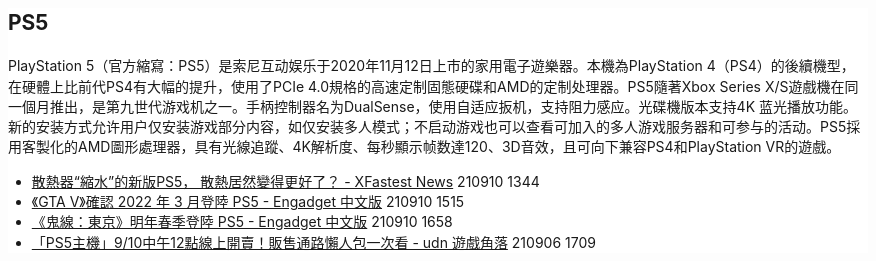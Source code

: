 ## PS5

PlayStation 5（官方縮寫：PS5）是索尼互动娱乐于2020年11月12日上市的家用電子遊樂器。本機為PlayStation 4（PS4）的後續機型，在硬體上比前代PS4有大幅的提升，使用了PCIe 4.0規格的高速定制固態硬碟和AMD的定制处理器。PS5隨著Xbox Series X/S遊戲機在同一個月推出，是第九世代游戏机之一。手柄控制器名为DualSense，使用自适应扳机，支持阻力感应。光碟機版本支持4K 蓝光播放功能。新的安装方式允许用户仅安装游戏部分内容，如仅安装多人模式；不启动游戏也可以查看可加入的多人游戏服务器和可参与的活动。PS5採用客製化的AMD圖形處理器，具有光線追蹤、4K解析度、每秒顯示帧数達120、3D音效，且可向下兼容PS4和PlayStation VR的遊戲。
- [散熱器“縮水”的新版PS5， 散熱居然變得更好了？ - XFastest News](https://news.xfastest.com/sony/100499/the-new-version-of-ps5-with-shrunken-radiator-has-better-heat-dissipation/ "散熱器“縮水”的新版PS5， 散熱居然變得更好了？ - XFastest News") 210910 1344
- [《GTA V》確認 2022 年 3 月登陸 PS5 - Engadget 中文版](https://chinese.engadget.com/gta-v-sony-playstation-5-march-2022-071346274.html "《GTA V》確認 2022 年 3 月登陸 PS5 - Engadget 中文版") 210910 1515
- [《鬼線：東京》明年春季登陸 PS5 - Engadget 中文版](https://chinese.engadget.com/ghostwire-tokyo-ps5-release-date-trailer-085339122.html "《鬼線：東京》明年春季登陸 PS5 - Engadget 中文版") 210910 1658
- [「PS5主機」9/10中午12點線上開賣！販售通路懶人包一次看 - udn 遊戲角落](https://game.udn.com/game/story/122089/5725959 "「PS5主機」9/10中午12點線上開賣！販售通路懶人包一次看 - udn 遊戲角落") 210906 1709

^^^^^^^^^^^^^^^^

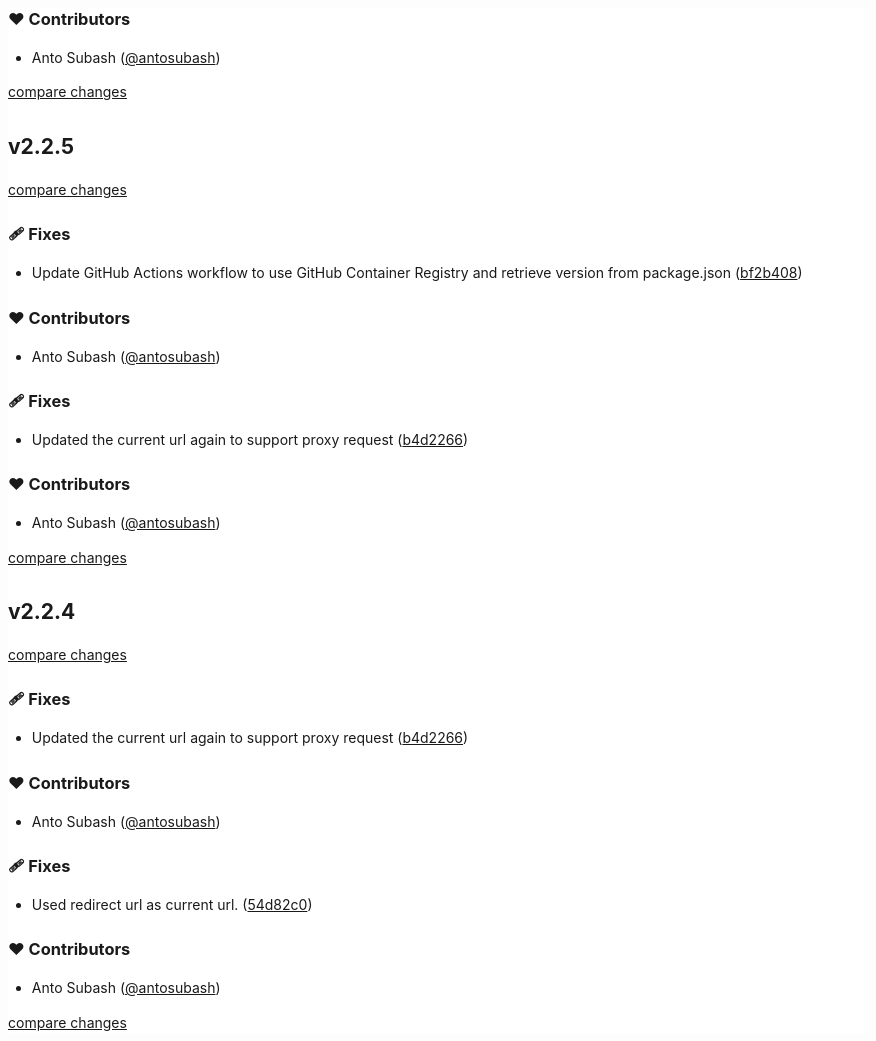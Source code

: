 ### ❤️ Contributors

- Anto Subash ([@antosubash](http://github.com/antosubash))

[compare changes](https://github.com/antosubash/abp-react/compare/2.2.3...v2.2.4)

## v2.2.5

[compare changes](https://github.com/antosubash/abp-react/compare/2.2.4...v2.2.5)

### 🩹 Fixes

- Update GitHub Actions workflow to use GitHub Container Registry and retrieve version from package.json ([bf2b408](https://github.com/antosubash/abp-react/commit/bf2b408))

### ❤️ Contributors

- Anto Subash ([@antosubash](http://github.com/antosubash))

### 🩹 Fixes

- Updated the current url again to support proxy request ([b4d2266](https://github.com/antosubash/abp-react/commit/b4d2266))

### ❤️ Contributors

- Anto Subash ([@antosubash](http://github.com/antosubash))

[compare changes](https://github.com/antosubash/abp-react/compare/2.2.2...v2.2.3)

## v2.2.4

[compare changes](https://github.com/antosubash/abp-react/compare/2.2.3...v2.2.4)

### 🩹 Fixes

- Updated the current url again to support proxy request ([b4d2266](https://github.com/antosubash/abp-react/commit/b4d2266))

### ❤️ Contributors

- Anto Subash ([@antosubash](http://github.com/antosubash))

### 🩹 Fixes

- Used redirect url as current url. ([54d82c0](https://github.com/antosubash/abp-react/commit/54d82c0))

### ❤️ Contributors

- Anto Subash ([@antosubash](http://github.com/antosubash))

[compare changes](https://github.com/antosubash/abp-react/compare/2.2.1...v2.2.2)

^^^^^^^^^^^^^^^^

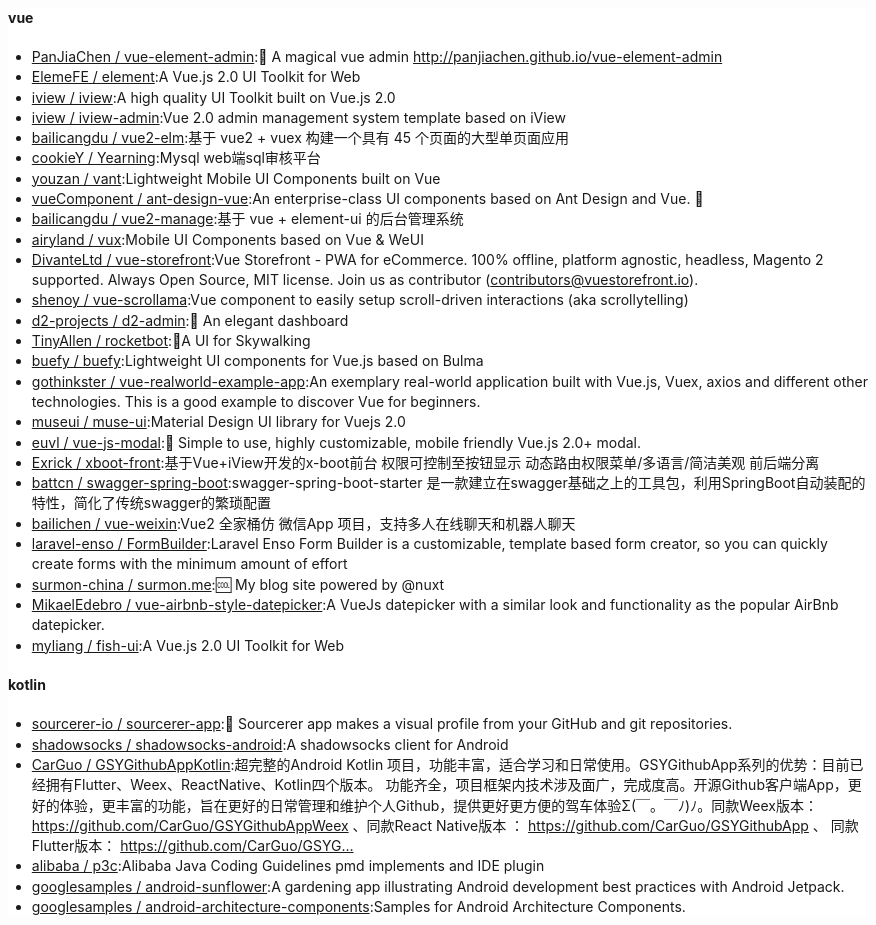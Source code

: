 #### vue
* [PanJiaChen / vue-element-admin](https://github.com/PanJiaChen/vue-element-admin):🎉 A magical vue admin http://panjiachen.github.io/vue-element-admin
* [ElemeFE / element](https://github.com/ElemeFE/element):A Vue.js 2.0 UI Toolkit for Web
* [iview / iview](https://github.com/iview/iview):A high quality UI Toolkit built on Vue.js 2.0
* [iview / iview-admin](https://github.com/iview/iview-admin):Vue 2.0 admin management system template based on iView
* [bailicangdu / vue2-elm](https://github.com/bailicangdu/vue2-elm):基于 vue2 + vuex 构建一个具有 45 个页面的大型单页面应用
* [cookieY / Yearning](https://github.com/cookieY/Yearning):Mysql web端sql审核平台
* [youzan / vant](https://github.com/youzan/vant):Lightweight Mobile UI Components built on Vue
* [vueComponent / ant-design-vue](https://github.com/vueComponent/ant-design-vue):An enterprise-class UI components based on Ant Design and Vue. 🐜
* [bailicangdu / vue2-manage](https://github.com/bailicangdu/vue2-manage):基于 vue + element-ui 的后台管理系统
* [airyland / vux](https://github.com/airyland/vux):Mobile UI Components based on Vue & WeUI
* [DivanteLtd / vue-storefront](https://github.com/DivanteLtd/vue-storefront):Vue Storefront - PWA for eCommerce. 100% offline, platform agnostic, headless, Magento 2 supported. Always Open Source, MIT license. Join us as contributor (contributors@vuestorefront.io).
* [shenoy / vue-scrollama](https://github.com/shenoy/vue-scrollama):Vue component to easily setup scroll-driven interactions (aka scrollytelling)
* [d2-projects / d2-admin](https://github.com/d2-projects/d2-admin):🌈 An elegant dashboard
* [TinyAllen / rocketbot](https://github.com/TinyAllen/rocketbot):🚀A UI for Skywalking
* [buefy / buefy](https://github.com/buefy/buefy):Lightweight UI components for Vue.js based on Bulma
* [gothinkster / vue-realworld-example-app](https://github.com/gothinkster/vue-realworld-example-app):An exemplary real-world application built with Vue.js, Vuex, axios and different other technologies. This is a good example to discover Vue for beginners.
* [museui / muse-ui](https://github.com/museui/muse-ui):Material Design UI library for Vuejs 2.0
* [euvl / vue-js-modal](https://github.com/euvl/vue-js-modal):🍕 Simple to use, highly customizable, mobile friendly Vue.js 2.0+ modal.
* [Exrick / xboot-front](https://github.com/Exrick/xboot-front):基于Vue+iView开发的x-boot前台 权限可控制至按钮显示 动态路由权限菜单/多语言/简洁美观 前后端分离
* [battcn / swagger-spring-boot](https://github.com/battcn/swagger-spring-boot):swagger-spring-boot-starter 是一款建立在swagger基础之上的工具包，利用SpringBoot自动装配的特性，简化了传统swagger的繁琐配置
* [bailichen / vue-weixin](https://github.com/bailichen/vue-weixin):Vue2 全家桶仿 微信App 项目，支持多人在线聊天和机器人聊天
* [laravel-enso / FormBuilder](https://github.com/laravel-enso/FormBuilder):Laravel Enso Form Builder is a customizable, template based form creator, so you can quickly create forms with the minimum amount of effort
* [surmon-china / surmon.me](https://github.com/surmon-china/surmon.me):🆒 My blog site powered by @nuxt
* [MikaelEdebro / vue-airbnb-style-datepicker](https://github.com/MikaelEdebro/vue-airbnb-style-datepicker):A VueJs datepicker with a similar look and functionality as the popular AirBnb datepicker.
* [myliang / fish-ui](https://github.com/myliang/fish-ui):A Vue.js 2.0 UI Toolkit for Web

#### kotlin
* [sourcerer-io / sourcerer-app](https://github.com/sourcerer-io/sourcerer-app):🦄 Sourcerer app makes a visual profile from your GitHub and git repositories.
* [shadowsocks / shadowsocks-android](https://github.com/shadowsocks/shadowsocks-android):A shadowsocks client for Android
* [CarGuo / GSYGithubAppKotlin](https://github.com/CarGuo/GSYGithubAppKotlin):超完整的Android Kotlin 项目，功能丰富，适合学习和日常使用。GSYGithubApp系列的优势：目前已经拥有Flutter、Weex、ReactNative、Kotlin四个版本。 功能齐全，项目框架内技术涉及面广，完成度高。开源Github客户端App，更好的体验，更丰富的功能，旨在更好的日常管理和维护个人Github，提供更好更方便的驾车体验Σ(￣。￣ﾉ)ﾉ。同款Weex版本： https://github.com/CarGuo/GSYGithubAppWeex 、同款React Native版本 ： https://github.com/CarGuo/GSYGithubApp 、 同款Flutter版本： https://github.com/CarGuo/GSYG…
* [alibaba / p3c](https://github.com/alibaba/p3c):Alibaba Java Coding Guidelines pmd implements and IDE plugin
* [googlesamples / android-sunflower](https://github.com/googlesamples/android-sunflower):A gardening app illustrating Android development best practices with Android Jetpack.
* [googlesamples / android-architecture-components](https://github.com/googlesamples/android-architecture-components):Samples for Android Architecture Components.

^^^^^^^^^^^^^^^^

• **ACTION ITEM**: Repeat exactly the lines of the listing above, from the one with "client for Android" down to the one with "with Android Jetpack."; both of those lines belong in the range.

• **RESULT OF THIS EXERCISE**:
* [shadowsocks / shadowsocks-android](https://github.com/shadowsocks/shadowsocks-android):A shadowsocks client for Android
* [CarGuo / GSYGithubAppKotlin](https://github.com/CarGuo/GSYGithubAppKotlin):超完整的Android Kotlin 项目，功能丰富，适合学习和日常使用。GSYGithubApp系列的优势：目前已经拥有Flutter、Weex、ReactNative、Kotlin四个版本。 功能齐全，项目框架内技术涉及面广，完成度高。开源Github客户端App，更好的体验，更丰富的功能，旨在更好的日常管理和维护个人Github，提供更好更方便的驾车体验Σ(￣。￣ﾉ)ﾉ。同款Weex版本： https://github.com/CarGuo/GSYGithubAppWeex 、同款React Native版本 ： https://github.com/CarGuo/GSYGithubApp 、 同款Flutter版本： https://github.com/CarGuo/GSYG…
* [alibaba / p3c](https://github.com/alibaba/p3c):Alibaba Java Coding Guidelines pmd implements and IDE plugin
* [googlesamples / android-sunflower](https://github.com/googlesamples/android-sunflower):A gardening app illustrating Android development best practices with Android Jetpack.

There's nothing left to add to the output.